Le conseil municipal de Razac-sur-l’Isle, soutenu par sa population, s’oppose au projet de ferme agrivoltaïque de 26 hectares porté par Engie Green.

Au sol, des céréales ; c’est de l’agriculture. En hauteur, des panneaux captant la lumière du soleil pour produire de l’énergie ; c’est du photovoltaïque. Installez les deux sur une même parcelle et vous obtenez l’agrivoltaïque. Sur la commune de Razac-sur-l’Isle, ce sont 26 hectares de terres agricoles, soit l’équivalent de 36 terrains de foot, qui pourraient être destinés à cette production d’énergie dite verte.
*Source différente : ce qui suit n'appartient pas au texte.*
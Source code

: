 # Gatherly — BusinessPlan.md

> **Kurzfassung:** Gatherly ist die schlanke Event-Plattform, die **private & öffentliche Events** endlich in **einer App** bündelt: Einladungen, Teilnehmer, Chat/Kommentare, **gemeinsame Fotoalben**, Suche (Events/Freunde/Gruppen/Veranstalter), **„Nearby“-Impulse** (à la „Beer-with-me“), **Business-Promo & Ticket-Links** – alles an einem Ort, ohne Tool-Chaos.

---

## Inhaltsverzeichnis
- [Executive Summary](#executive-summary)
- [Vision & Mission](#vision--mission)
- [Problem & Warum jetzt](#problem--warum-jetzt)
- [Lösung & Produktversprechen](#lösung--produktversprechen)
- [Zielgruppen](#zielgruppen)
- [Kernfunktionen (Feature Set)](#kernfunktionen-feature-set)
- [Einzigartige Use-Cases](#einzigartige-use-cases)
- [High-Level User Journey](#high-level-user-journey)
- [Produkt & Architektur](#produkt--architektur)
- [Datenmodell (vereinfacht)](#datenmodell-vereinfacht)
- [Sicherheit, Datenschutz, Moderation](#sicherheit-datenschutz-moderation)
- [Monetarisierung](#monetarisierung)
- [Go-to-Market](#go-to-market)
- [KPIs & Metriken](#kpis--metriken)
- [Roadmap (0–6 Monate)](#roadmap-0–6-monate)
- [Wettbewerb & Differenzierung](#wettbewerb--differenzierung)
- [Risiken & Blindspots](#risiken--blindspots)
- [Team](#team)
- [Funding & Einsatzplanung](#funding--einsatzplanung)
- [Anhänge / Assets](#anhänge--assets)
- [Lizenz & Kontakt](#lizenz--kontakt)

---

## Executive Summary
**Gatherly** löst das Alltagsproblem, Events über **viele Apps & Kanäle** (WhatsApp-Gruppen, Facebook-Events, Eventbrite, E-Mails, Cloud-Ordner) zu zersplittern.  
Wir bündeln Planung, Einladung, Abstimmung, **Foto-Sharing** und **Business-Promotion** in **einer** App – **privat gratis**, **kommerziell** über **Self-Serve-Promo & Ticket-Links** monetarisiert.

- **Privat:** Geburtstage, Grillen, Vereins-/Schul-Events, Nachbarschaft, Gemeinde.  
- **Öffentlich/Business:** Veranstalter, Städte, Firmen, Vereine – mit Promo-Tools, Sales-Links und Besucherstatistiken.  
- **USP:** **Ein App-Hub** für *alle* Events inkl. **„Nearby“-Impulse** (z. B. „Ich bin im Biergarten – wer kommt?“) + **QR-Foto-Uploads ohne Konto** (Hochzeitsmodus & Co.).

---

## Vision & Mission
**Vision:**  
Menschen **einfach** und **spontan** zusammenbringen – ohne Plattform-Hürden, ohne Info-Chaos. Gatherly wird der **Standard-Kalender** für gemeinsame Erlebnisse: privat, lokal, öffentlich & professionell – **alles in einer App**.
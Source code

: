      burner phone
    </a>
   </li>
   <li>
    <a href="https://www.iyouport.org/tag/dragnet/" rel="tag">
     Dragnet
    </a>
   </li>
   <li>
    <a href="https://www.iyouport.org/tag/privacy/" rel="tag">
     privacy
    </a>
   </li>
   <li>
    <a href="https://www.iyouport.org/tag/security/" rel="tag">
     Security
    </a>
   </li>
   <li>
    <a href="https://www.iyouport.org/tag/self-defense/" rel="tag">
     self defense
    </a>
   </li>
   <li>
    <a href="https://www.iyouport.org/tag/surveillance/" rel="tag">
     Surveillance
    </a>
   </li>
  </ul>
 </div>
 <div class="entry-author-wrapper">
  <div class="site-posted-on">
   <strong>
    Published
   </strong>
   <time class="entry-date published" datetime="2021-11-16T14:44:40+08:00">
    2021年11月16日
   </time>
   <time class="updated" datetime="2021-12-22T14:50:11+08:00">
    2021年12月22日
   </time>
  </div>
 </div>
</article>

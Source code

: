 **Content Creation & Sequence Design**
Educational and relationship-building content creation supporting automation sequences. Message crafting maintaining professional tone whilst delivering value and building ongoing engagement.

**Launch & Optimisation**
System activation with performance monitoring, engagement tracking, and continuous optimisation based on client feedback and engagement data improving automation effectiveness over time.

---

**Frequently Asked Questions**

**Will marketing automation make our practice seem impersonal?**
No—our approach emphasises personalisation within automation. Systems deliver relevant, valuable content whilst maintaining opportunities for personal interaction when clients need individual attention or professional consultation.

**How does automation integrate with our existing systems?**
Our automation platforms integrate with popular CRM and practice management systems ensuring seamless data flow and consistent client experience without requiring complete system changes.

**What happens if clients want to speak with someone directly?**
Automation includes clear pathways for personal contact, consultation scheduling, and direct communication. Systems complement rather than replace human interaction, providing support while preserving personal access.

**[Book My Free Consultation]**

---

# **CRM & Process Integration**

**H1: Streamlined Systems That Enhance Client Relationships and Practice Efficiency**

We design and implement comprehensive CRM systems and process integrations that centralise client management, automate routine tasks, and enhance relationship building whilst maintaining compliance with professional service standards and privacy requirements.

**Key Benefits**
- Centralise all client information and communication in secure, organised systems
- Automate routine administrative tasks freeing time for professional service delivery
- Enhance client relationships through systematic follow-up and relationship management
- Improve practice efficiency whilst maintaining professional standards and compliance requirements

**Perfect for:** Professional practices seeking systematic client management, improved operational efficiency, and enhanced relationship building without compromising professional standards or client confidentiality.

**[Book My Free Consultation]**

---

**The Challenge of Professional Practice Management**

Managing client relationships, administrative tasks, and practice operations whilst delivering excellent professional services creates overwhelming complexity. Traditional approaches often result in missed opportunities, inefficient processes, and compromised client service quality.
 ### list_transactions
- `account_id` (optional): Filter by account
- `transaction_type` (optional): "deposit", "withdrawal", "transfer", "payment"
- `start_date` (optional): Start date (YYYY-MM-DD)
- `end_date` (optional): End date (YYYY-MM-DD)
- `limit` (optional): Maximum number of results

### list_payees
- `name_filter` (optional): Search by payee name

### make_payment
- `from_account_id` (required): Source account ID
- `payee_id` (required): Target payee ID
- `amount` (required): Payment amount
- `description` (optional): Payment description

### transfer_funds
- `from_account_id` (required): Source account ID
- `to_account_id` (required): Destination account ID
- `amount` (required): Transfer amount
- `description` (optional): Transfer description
C’est en tout cas le projet qu’Engie Green souhaiterait voir rapidement installé dans cette zone de notre ruralité périgourdine. Concrètement, il s’agirait de supprimer l’exploitation céréalière et de faire paître 300 brebis sous cet éventuel parapluie de panneaux photovoltaïques.

Le dossier court depuis maintenant deux ans. Au départ, ce n’était non pas 26 hectares qui étaient prévues en agrivoltaïque, mais 34. Déjà à l’époque, le porteur de projet fait face à une vive opposition du conseil municipal de la commune qui pointait alors les nombreuses incohérences économiques, environnementales, agricoles, foncières, patrimoniales ou paysagères de cette ferme photovoltaïque. Les élus insistent sur le fait qu’ils ne sont « pas opposés à l’installation d’une centrale solaire sur leur commune » et se disent prêts à « participer à l’effort national de développement des énergies vertes. Mais cette installation doit être réfléchie, sans céder à la facilité de mise en œuvre sur des terres exploitables et d’une superficie raisonnable en matière d’environnement ». Ils préconisent alors une installation sur des « friches industrielles, anciennes carrières, mines, déchetteries, terres non cultivables » plutôt que sur des « terres cultivées et cultivables ». Le conseil, à travers un motion, acte sa position et est soutenu par sa population qui à l’occasion de multiples réunions publiques fait part elle aussi de sa désapprobation. Face à la fronde, le Préfet donne un avis défavorable au projet.

Ce sont 26 hectares de terres agricoles qui pourraient être recouvertes de panneaux photovoltaïques

« Les terres agricoles sont indispensables à l’autonomie alimentaire de tous les êtres vivants »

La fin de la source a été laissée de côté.